NOT THE FIRST… OR LAST
The proposal has been filed in the wake of the US Supreme Court overturning Roe vs Wade and governance professionals predict other measures on the topic of reproductive rights will be filed this coming proxy season – potentially on both sides of the abortion rights debate. Edward Greene, managing director at Georgeson, told Corporate Secretary sister publication IR Magazine earlier this fall that there will be a lot of post-Roe proposals relating to human capital management and employee benefits.

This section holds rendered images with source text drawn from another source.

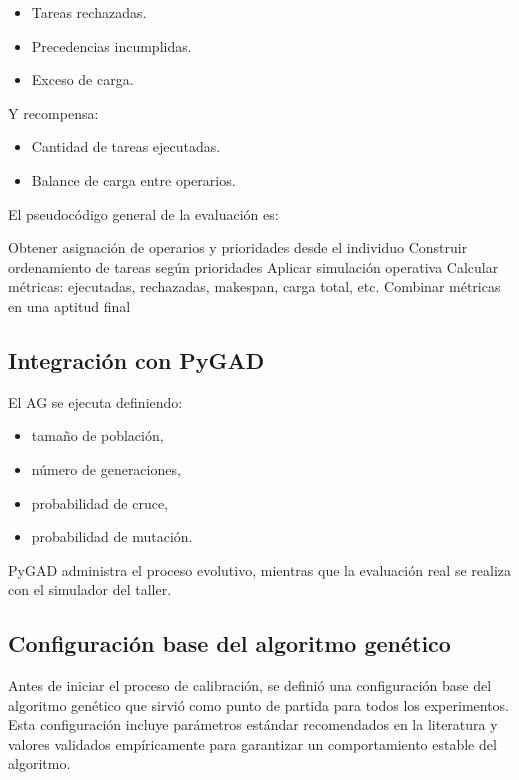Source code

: \begin{itemize}
    \item Tareas rechazadas.
    \item Precedencias incumplidas.
    \item Exceso de carga.
\end{itemize}

Y recompensa:

\begin{itemize}
    \item Cantidad de tareas ejecutadas.
    \item Balance de carga entre operarios.
\end{itemize}

El pseudocódigo general de la evaluación es:

\begin{algorithm}[H]
\SetAlgoLined
Obtener asignación de operarios y prioridades desde el individuo\;
Construir ordenamiento de tareas según prioridades\;
Aplicar simulación operativa\;
Calcular métricas: ejecutadas, rechazadas, makespan, carga total, etc.\;
Combinar métricas en una aptitud final\;
\caption{Evaluación de un individuo mediante simulación operativa}
\end{algorithm}

\subsection{Integración con PyGAD}

El AG se ejecuta definiendo:
\begin{itemize}
    \item tamaño de población,
    \item número de generaciones,
    \item probabilidad de cruce,
    \item probabilidad de mutación.
\end{itemize}

PyGAD administra el proceso evolutivo, mientras que la evaluación real se realiza con el simulador del taller.

\subsection{Configuración base del algoritmo genético}
\label{subsec:configuracion-ag}

Antes de iniciar el proceso de calibración, se definió una configuración base del algoritmo genético que sirvió como punto de partida para todos los experimentos. Esta configuración incluye parámetros estándar recomendados en la literatura y valores validados empíricamente para garantizar un comportamiento estable del algoritmo.

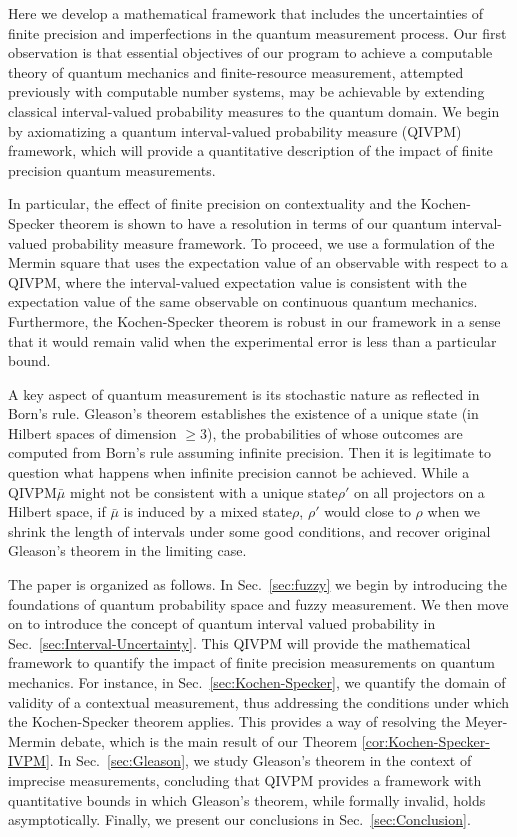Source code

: \documentclass[english,reprint, aps, prl,superscriptaddress, showpacs,
showkeys, longbibliography, amsmath, amssymb]{revtex4-1}
\theoremstyle{plain}
\theoremstyle{definition}
\newcommand{\nb}{\nolinebreak[1] }
\begin{document}
Here we develop a mathematical framework that includes the uncertainties of finite precision and imperfections in the quantum measurement process.  Our first observation is that essential objectives of our program to
achieve a computable theory of quantum mechanics and finite-resource
measurement, attempted previously with computable number
systems\nb\cite{usat,geometry2013apsrev4,DQT2014}, may be achievable by
extending classical interval-valued probability
measures\nb\cite{JamisonLodwick2004} to the quantum domain.  We begin by axiomatizing a quantum interval-valued probability measure (QIVPM) framework, which will provide a quantitative description of the impact of finite precision quantum measurements.

In particular, the effect of finite precision on contextuality and the
Kochen-Specker theorem is shown to have a resolution in terms of our quantum interval-valued probability measure framework.  To proceed, we use a formulation of the Mermin square that uses the
expectation value of an observable with respect
to a QIVPM, where the interval-valued
expectation value is consistent with the expectation value of the
same observable on continuous quantum mechanics. Furthermore, the
Kochen-Specker theorem is robust in our framework in a sense that
it would remain valid when the experimental error is less than a particular
bound.

A key aspect of quantum measurement is its stochastic nature as reflected
in Born's rule\nb\citep{Born1983,peres1995quantum,544199}. Gleason's
theorem establishes the existence of a unique state (in Hilbert spaces
of dimension $\ge3$), the probabilities of whose outcomes are computed
from Born's rule assuming infinite precision\nb\citep{gleason1957,Redhead1987-REDINA,peres1995quantum}.
Then it is legitimate to question what happens when infinite precision
cannot be achieved. While a QIVPM\nb$\bar{\mu}$ might not be consistent
with a unique state\nb$\rho'$ on all projectors on a Hilbert space,
if $\bar{\mu}$ is induced by a mixed state\nb$\rho$, $\rho'$ would
close to $\rho$ when we shrink the length of intervals under some
good conditions, and recover original Gleason's theorem in the limiting
case.

The paper is organized as follows.   In Sec.\ \ref{sec:fuzzy} we begin by introducing the foundations of quantum probability space and fuzzy measurement.  We then move on to introduce the concept of quantum interval valued probability in Sec.\ \ref{sec:Interval-Uncertainty}.  This QIVPM will provide the mathematical framework to quantify the impact of finite precision measurements on quantum mechanics.  For instance, in Sec.\ \ref{sec:Kochen-Specker},  we quantify the domain of validity of a  contextual measurement, thus addressing the conditions under which the Kochen-Specker theorem applies.  This provides a way of resolving the Meyer-Mermin debate, which is the main result of our Theorem \ref{cor:Kochen-Specker-IVPM}.  In Sec.\ \ref{sec:Gleason}, we study Gleason's theorem in the context of imprecise measurements, concluding that QIVPM provides a framework with quantitative bounds in which Gleason's theorem, while formally invalid, holds asymptotically.  Finally, we present our conclusions in Sec.~\ref{sec:Conclusion}.
\end{document}
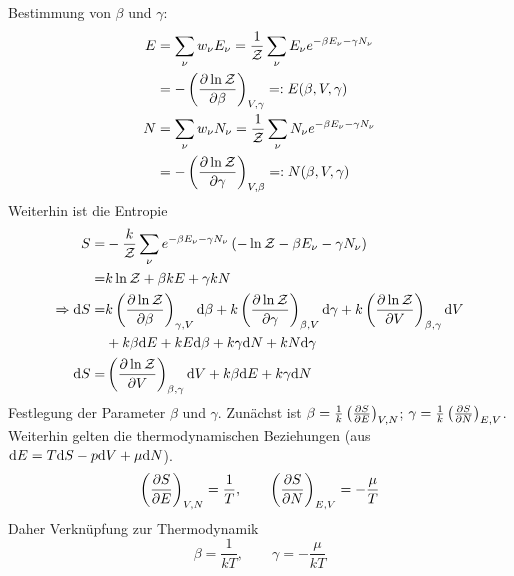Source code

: \begin{enumerate}[A)]
    Bestimmung von $\beta$ und $\gamma$:
    \begin{equation}
        \begin{split}
            E &= \sum_\nu w_\nu E_\nu = \frac{1}{\mathcal{Z}} \sum_\nu E_\nu e^{- \beta E_\nu - \gamma N_\nu} \\
            &= - \left( \frac{\partial \ln \mathcal{Z}}{\partial \beta} \right)_{V, \gamma} =: E(\beta, V, \gamma) \\
            N &= \sum_\nu w_\nu N_\nu = \frac{1}{\mathcal{Z}} \sum_\nu N_\nu e^{- \beta E_\nu - \gamma N_\nu} \\
            &= - \left( \frac{\partial \ln \mathcal{Z}}{\partial \gamma} \right)_{V, \beta} =: N(\beta, V, \gamma)
        \end{split}
    \end{equation}
    Weiterhin ist die Entropie
    \begin{equation}
        \begin{split}
            S =& - \frac{k}{\mathcal{Z}} \sum_\nu e^{-\beta E_\nu - \gamma N_\nu} \left( - \ln \mathcal{Z} - \beta E_\nu - \gamma N_\nu \right) \\
            =& k \ln \mathcal{Z} + \beta k E + \gamma k N \\
            \Rightarrow  \mathrm{d} S =& k \left( \frac{\partial \ln \mathcal{Z}}{\partial \beta} \right)_{\gamma, V} \mathrm{d} \beta + k \left( \frac{\partial \ln \mathcal{Z}}{\partial \gamma} \right)_{\beta, V} \mathrm{d} \gamma +
            k \left( \frac{\partial \ln \mathcal{Z}}{\partial V} \right)_{\beta, \gamma} \mathrm{d} V \\
            & + k \beta \mathrm{d} E + k E \mathrm{d} \beta + k \gamma \mathrm{d} N + k N \mathrm{d} \gamma \\
            \mathrm{d} S =& \left( \frac{\partial \ln \mathcal{Z}}{\partial V} \right)_{\beta, \gamma} \mathrm{d} V + k \beta \mathrm{d} E + k \gamma \mathrm{d} N
        \end{split}
    \end{equation}
    Festlegung der Parameter $\beta$ und $\gamma$. Zunächst ist $\beta = \frac{1}{k} \left( \frac{\partial S}{\partial E} \right)_{V, N} $; $\gamma = \frac{1}{k} \left( \frac{\partial S}{\partial N} \right)_{E, V}$.
    Weiterhin gelten die thermodynamischen Beziehungen (aus $\mathrm{d} E = T \mathrm{d} S - p \mathrm{d} V + \mu \mathrm{d} N$).
    \begin{equation}
        \left( \frac{\partial S}{\partial E} \right)_{V, N} = \frac{1}{T}, \qquad \left( \frac{\partial S}{\partial N} \right)_{E, V} = - \frac{\mu}{T}
    \end{equation}
    Daher Verknüpfung zur Thermodynamik
    \begin{equation}
        \beta = \frac{1}{k T}, \qquad  \gamma = - \frac{\mu}{k T}
    \end{equation}
\end{enumerate}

There is potential for such proposals to gain traction. For example, a month after a leak of the court’s draft ruling that suggested it would strike down Roe, almost a third – a level of support widely regarded as significant – of votes cast at The TJX Companies’ AGM were in favor of a proposal requesting that TJ Maxx’s parent company release a report ‘detailing any known and any potential risks and costs to the company caused by enacted or proposed state policies severely restricting reproductive rights, and detailing any strategies beyond litigation and legal compliance that the company may deploy to minimize or mitigate these risks.’
Trillium Asset Management, which filed that proposal in late 2021, wrote in its supporting statement: ‘Should [Roe] be weakened or overturned, as is widely anticipated, TJX employees will face challenges accessing abortion care… Employers as well as employees bear the cost of restricted access to reproductive healthcare.’
Following the vote, Trillium chief advocacy officer Jonas Kron said in a statement: ‘This significantly high vote is evidence that many investors are concerned about the impact the Supreme Court’s decision will have on businesses and the people who work at these businesses.’ TJX’s board had urged shareholders to vote against the proposal. The company did not respond to a request for comment at the time.
Meredith Benton, principal and founder of Whistle Stop Capital, which is supporting As You Sow with the filing, says the group has discussed reproductive rights with Coca-Cola in the past when it filed a values-alignment proposal. There have not been discussions with the company on the latest resolution.
Coca-Cola’s options include negotiating with As You Sow or requesting SEC no-action relief for omitting the proposal from its proxy statement. Benton notes that the SEC has denied such requests on similarly framed proposals at other companies. Coca-Cola filed its 2022 proxy statement on March 11.
A request for comment from Coca-Cola was not returned.